Entries provided:
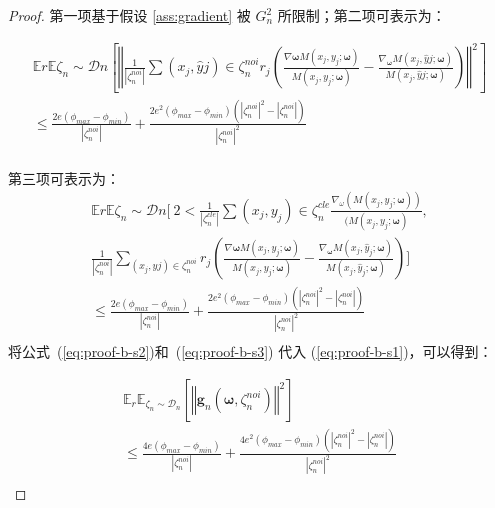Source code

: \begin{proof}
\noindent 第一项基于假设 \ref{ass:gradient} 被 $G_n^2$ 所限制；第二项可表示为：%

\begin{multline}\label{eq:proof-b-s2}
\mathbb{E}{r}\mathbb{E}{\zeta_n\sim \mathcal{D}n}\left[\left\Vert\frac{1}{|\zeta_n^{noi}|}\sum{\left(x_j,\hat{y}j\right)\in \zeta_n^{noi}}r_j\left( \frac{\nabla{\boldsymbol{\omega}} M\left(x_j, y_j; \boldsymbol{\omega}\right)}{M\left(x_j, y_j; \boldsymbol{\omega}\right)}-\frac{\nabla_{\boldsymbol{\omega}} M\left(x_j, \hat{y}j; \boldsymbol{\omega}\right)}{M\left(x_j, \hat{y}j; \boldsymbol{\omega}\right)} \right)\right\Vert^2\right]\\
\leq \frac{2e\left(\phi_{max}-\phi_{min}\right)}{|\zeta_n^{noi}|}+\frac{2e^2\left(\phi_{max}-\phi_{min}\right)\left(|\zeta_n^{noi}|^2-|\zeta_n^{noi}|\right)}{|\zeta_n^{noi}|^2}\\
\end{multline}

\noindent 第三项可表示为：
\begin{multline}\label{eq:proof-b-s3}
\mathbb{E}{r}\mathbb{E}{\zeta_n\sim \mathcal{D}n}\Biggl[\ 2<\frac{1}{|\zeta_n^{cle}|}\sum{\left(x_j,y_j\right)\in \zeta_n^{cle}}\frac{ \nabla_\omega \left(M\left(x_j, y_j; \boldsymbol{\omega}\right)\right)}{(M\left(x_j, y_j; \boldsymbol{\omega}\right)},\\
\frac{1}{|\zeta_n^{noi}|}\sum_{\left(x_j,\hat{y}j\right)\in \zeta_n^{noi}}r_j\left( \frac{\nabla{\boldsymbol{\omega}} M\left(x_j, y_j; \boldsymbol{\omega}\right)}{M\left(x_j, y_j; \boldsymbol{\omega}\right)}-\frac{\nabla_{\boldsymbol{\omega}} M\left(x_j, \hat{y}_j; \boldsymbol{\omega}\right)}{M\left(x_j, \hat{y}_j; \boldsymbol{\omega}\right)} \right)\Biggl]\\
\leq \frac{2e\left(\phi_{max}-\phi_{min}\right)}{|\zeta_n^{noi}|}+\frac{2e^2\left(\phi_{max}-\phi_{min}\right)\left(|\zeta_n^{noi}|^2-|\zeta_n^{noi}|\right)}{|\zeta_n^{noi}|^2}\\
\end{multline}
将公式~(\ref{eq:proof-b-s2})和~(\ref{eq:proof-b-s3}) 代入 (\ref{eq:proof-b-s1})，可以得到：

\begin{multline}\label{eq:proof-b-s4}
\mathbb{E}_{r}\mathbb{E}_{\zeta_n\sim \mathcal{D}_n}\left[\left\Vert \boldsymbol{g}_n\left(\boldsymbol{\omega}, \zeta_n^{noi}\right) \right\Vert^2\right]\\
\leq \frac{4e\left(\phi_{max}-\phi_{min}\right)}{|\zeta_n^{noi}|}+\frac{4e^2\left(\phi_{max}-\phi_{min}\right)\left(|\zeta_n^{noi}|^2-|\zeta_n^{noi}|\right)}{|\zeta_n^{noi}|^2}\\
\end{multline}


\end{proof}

* * *

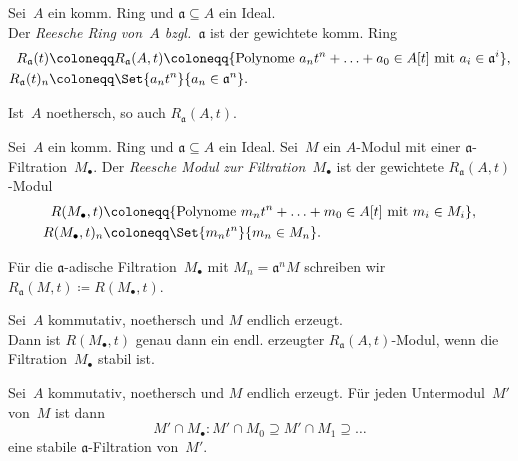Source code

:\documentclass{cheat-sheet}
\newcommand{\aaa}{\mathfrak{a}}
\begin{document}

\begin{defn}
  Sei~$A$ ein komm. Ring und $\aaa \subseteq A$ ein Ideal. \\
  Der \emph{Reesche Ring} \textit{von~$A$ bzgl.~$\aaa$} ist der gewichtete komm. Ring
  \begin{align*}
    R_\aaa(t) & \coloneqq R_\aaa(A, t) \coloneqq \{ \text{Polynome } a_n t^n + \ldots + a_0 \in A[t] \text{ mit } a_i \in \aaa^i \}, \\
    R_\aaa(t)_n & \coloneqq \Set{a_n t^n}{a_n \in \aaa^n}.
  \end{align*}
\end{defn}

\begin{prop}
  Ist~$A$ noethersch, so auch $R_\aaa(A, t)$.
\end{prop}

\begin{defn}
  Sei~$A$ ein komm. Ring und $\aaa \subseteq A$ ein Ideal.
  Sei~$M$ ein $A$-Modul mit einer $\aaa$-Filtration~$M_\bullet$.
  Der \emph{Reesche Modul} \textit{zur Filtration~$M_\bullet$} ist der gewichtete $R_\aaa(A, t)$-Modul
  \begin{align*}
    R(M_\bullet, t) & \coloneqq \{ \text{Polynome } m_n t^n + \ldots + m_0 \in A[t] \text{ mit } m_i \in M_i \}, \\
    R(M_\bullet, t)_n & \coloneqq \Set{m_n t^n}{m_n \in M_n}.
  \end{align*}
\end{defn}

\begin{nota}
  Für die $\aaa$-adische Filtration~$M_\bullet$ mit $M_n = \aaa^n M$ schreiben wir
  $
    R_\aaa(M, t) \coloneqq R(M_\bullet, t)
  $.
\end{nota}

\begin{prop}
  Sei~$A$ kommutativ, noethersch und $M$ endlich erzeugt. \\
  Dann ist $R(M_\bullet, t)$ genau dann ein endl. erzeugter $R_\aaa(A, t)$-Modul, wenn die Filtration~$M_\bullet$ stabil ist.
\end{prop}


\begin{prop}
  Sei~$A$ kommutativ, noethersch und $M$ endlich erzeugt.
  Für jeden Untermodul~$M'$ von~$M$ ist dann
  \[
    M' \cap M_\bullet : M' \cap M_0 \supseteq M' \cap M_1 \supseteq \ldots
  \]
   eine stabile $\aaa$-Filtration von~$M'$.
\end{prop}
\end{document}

==

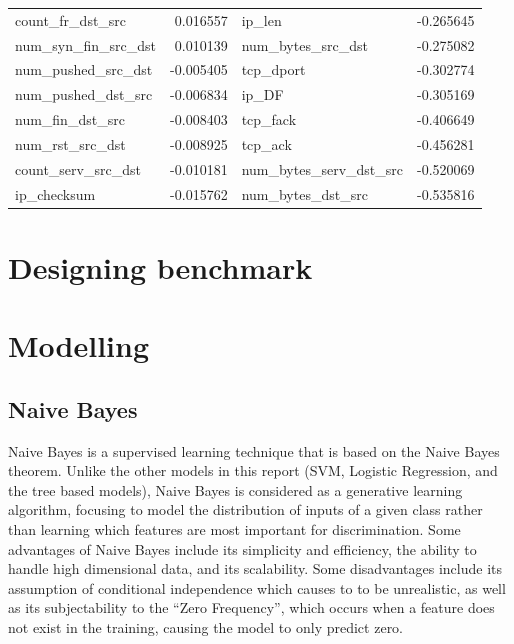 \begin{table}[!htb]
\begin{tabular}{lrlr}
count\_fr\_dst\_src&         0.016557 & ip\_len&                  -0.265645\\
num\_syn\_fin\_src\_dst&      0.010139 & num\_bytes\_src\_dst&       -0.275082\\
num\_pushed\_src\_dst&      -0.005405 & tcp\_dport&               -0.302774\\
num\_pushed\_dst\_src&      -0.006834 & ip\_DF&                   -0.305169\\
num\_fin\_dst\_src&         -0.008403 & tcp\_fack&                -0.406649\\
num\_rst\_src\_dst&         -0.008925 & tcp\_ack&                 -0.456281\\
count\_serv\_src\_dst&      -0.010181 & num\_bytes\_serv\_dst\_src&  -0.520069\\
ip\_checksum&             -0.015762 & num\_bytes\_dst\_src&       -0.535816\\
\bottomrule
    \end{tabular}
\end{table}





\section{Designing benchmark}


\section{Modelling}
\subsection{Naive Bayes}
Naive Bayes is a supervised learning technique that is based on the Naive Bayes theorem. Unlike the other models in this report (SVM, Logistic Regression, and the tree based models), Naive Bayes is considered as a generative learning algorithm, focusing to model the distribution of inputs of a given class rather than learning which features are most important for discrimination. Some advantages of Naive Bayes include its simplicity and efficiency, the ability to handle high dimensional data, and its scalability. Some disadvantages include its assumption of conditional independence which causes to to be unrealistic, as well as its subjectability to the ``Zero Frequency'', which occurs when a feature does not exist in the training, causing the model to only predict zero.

Task to complete: Which lines of the data hold the string "textit"? Return each of them.

Task solution:
  Der \emph{Reesche Ring} \textit{von~$A$ bzgl.~$\aaa$} ist der gewichtete komm. Ring
  Der \emph{Reesche Modul} \textit{zur Filtration~$M_\bullet$} ist der gewichtete $R_\aaa(A, t)$-Modul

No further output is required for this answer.